My latest reminder came this morning from Tiny-Small’s preschool teacher. Let me back up a bit here and give you some history. Tiny-Small started going to a preschool part time. Usually two days a week, from 9am to 3pm. Sometimes she would go three days, but rarely. She also sometimes goes to a home daycare provider, someone she has been going to since she was two. She started attending the preschool in September of this year. At first she loved it and we were all excited. Eventually, though, the long days made her tired. Then she started getting bullied a bit by an older boy at the school. She complained about him off and on. Then she stopped wanting to go all together. By the end of October she was going sporadically at best. It was a fight every morning on the days she was scheduled to go and some days she was so distraught we decided not to take her. There were days she cried until she vomited. I was very concerned. She truly did not want to be there.
When Jim’s mom passed away at the beginning of November we kind of went into survival mode. We made plans to go to California and I knew that we would be getting home right before Thanksgiving so I called the school and said Tiny-Small wouldn’t be there for the entire month. I just knew it wasn’t going to happen. We were under a lot of stress and dealing with grief and just trying to maintain some level of calm and organization. Plus the school was going to be closed the week before Thanksgiving anyway.
We brought Tiny-Small back to school on December first. To our surprise she actually wanted to go. She was genuinely excited that morning as we dropped her off, but when she came home that afternoon she said she didn’t want to go back. She only wanted to go to the home daycare from now on.

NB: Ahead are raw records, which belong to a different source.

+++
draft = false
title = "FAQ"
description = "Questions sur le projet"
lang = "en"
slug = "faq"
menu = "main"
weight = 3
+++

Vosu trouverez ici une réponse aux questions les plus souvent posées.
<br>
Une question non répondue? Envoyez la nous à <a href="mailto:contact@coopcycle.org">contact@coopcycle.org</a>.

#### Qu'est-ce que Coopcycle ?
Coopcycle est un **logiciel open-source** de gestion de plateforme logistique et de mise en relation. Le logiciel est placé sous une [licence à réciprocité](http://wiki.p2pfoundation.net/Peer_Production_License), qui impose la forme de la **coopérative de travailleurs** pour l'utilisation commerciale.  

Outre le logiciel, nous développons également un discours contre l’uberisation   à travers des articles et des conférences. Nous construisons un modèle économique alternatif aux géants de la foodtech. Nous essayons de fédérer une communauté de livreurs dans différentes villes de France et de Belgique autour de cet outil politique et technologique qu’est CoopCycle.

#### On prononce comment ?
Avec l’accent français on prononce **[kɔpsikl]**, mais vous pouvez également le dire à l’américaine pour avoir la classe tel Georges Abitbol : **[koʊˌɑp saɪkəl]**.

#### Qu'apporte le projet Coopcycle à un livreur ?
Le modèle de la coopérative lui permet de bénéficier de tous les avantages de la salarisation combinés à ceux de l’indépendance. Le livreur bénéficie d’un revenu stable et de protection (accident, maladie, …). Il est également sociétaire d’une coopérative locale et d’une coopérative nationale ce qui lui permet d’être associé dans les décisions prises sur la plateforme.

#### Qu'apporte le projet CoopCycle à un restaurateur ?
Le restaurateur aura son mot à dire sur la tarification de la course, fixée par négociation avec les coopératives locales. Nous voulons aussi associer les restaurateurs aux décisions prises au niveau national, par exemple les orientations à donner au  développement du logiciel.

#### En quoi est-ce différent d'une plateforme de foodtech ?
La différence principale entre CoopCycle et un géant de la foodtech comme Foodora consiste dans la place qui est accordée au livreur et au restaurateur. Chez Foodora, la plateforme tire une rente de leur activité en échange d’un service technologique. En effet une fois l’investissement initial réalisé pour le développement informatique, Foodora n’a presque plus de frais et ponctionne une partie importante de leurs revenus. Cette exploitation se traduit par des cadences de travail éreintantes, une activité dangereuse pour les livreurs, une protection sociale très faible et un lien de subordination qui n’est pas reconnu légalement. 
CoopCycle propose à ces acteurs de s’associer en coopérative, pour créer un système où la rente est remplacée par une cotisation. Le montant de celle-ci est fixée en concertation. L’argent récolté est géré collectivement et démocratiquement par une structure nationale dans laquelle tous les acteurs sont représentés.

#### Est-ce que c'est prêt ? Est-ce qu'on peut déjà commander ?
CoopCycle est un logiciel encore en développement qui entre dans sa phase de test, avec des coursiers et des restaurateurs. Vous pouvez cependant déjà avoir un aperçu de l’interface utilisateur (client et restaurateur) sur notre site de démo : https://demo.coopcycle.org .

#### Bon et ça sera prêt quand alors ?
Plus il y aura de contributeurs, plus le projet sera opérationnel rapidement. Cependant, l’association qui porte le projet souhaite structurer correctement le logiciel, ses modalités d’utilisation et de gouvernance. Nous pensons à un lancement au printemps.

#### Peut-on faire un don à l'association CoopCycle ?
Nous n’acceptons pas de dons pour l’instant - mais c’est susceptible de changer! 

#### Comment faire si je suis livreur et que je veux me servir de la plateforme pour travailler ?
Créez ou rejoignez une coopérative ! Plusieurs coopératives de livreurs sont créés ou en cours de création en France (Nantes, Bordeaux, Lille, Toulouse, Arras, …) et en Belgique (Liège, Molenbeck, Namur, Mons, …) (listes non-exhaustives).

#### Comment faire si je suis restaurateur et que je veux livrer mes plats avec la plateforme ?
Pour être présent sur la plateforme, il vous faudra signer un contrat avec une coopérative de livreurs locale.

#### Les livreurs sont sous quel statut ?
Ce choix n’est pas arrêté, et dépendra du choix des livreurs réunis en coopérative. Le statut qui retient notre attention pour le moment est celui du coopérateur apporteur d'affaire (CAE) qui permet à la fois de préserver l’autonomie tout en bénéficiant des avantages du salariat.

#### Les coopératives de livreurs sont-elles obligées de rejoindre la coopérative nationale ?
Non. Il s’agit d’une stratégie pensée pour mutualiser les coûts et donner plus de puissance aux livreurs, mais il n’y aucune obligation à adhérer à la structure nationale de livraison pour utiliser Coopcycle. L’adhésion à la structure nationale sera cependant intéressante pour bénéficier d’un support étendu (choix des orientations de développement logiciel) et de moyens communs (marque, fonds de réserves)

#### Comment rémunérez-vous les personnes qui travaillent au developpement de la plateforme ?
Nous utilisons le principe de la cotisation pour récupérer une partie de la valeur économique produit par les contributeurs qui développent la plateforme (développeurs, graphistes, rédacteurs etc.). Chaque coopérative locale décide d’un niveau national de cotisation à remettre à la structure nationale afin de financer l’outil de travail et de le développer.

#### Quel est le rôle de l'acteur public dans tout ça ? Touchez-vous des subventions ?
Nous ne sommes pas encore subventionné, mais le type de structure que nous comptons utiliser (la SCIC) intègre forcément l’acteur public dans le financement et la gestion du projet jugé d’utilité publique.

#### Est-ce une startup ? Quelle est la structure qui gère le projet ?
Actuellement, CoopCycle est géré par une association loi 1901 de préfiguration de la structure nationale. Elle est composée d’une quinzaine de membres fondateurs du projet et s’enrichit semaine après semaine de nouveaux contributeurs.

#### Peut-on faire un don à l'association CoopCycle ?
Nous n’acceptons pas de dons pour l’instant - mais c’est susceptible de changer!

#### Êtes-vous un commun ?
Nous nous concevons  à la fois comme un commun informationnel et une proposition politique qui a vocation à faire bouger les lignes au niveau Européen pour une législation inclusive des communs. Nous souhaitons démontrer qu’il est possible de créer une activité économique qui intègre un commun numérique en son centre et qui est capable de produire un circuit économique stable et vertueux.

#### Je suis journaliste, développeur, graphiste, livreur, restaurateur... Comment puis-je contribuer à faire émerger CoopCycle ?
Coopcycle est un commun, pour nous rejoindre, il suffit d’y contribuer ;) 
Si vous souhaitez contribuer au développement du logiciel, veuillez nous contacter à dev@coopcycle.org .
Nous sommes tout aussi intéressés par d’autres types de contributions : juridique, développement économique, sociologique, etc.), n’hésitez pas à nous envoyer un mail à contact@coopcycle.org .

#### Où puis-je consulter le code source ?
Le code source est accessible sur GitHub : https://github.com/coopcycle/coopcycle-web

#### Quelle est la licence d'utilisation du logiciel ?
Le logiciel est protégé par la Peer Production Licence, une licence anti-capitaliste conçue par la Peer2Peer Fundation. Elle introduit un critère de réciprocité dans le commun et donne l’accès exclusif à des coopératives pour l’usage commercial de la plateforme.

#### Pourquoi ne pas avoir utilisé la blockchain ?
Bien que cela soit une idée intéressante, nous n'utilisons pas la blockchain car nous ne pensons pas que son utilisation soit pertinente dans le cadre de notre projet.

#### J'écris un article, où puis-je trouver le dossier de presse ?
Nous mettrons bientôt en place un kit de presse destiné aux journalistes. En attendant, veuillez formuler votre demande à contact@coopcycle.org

I understood. She’d been through a lot of change and has endured a lot of stressful moments lately. Our schedule has been messy and now the holidays are making it difficult to return to a familiar routine. She likes the comfort of the home daycare. She knows everyone there. She’s accepted and happy there. It’s her safe place. Still, I didn’t want to give up on the preschool. I figured maybe if she just went more, or more consistently, or if we worked out what was upsetting her so much she’d like it better. I argued with Jim that he needed to get her there on time and pick her up on time because he is always late…ALWAYS late, but he’s doing his best. The ADHD sometimes gets in the way. Still, the being late does not make Tiny-Small popular with the teachers or the students. I figured it was likely contributing to her discomfort at school. But that wasn’t all of it, it was also a long day and the kids were often running wild and unsupervised. Not to mention the grades range from pre-k to high school. That’s a lot of age groups all in one place. Maybe it was all too much for her to navigate or take in at the age of four. Maybe she couldn’t handle so many people. She seems to prefer small groups like I do. Maybe she needs more structure and clear boundaries to feel successful and secure and maybe she’s just not mature enough to understand the dynamics and relationships 7 and 8-year-old kids have with each other. There were many factors to consider. Then, of course, there was the boy she kept talking about who seemed to really bother her and make her not want to be there. Still, I was sure these were all obstacle we could overcome with perseverance and more effort.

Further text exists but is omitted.